Sekilas Tentang Kujang Sunda

Dalam Wacana dan Khasanah Kebudayaan Nusantara, Kujang diakui sebagai senjata tradisional masyarakat Jawa Barat (Sunda) dan Kujang dikenal sebagai senjata yang memiliki nilai sakral serta mempunyai kekuatan magis. Beberapa peneliti menyatakan bahwa istilah Kujang berasal dari kata Kudihyang dengan akar kata Kudi dan Hyang. Kujang (juga) berasal dari kata Ujang, yang berarti manusia atau manusa. Manusia yang sakti sebagaimana Prabu Siliwangi. Manusia yang sempurna dihadapan Allah dan mempunyai derajat Ma’rifat yang tinggi. Pantas ageman (agama) Kujang menjadi icon Prabu Siliwangi. Sebagai Raja yang tidak terkalahkan.

Kudi diambil dari bahasa Sunda Kuno yang artinya senjata yang mempunyai kekuatan gaib sakti, sebagai jimat, sebagai penolak bala, misalnya untuk menghalau musuh atau menghindari bahaya/penyakit. Senjata ini juga disimpan sebagai pusaka, yang digunakan untuk melindungi rumah dari bahaya dengan meletakkannya di dalam sebuah peti atau tempat tertentu di dalam rumah atau dengan meletakkannya di atas tempat tidur.

Sedangkan Hyang dapat disejajarkan dengan pengertian Dewa dalam beberapa mitologi, namun bagi masyarakat Sunda Hyang mempunyai arti dan kedudukan di atas Dewa, hal ini tercermin di dalam ajaran “Dasa Prebakti” yang tercermin dalam naskah Sanghyang Siksa Kanda Ng Karesian disebutkan “Dewa bakti di Hyang”.

Secara umum, Kujang mempunyai pengertian sebagai pusaka yang mempunyai kekuatan tertentu yang berasal dari para dewa (=Hyang), dan sebagai sebuah senjata, sejak dahulu hingga saat ini Kujang menempati satu posisi yang sangat khusus di kalangan masyarakat Jawa Barat (Sunda). Sebagai lambang atau simbol dengan niali-nilai filosofis yang terkandung di dalamnya, Kujang dipakai sebagai salah satu estetika dalam beberapa lambang organisasi serta pemerintahan. Disamping itu, Kujang pun dipakai pula sebagai sebuah nama dari berbagai organisasi, kesatuan dan tentunya dipakai pula oleh Pemda Propinsi Jawa Barat.
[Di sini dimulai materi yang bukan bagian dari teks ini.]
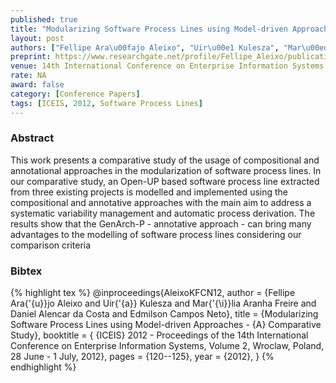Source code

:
 ```yaml
---
published: true
title: "Modularizing Software Process Lines using Model-driven Approaches - A Comparative Study"
layout: post
authors: ["Fellipe Ara\u00fajo Aleixo", "Uir\u00e1 Kulesza", "Mar\u00edlia Aranha Freire","Daniel Alencar da Costa and Edmilson Campos Neto"]
preprint: https://www.researchgate.net/profile/Fellipe_Aleixo/publication/260779452_Modularizing_Software_Process_Lines_using_Model-driven_Approaches_-_A_Comparative_Study/links/00b7d5323624a01f99000000.pdf
venue: 14th International Conference on Enterprise Information Systems (ICEIS 2012)
rate: NA
award: false
category: [Conference Papers]
tags: [ICEIS, 2012, Software Process Lines]
---   
```


### Abstract 

This work presents a comparative study of the usage of compositional and annotational approaches in
the modularization of software process lines. In our comparative study, an Open-UP based software
process line extracted from three existing projects is modelled and implemented using the
compositional and annotative approaches with the main aim to address a systematic variability
management and automatic process derivation. The results show that the GenArch-P - annotative
approach - can bring many advantages to the modelling of software process lines considering our
comparison criteria

### Bibtex 

{% highlight tex %}
@inproceedings{AleixoKFCN12,
  author    = {Fellipe Ara{\'{u}}jo Aleixo and
               Uir{\'{a}} Kulesza and
               Mar{\'{\i}}lia Aranha Freire and
               Daniel Alencar da Costa and
               Edmilson Campos Neto},
  title     = {Modularizing Software Process Lines using Model-driven Approaches
               - {A} Comparative Study},
  booktitle = { {ICEIS} 2012 - Proceedings of the 14th International Conference on
               Enterprise Information Systems, Volume 2, Wroclaw, Poland, 28 June
               - 1 July, 2012},
  pages     = {120--125},
  year      = {2012},
}
{% endhighlight %}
Di masa lalu Kujang tidak dapat dipisahkan dari kehidupan masyarakat Sunda karena fungsinya sebagai peralatan pertanian. Pernyataan ini tertera dalam naskah kuno Sanghyang Siksa Kanda Ng Karesian (1518 M) maupun tradisi lisan yang berkembang di beberapa daerah diantaranya di daerah Rancah, Ciamis. Bukti yang memperkuat pernyataan bahwa kujang sebagai peralatan berladang masih dapat kita saksikan hingga saat ini pada masyarakat Baduy, Banten dan Pancer Pangawinan di Sukabumi.

Dengan perkembangan kemajuan, teknologi, budaya, sosial dan ekonomi masyarakat Sunda, Kujang pun mengalami perkembangan dan pergeseran bentuk, fungsi dan makna. Dari sebuah peralatan pertanian, kujang berkembang menjadi sebuah benda yang memiliki karakter tersendiri dan cenderung menjadi senjata yang bernilai simbolik dan sakral. Wujud baru kujang tersebut seperti yang kita kenal saat ini diperkirakan lahir antara abad 9 sampai abad 12.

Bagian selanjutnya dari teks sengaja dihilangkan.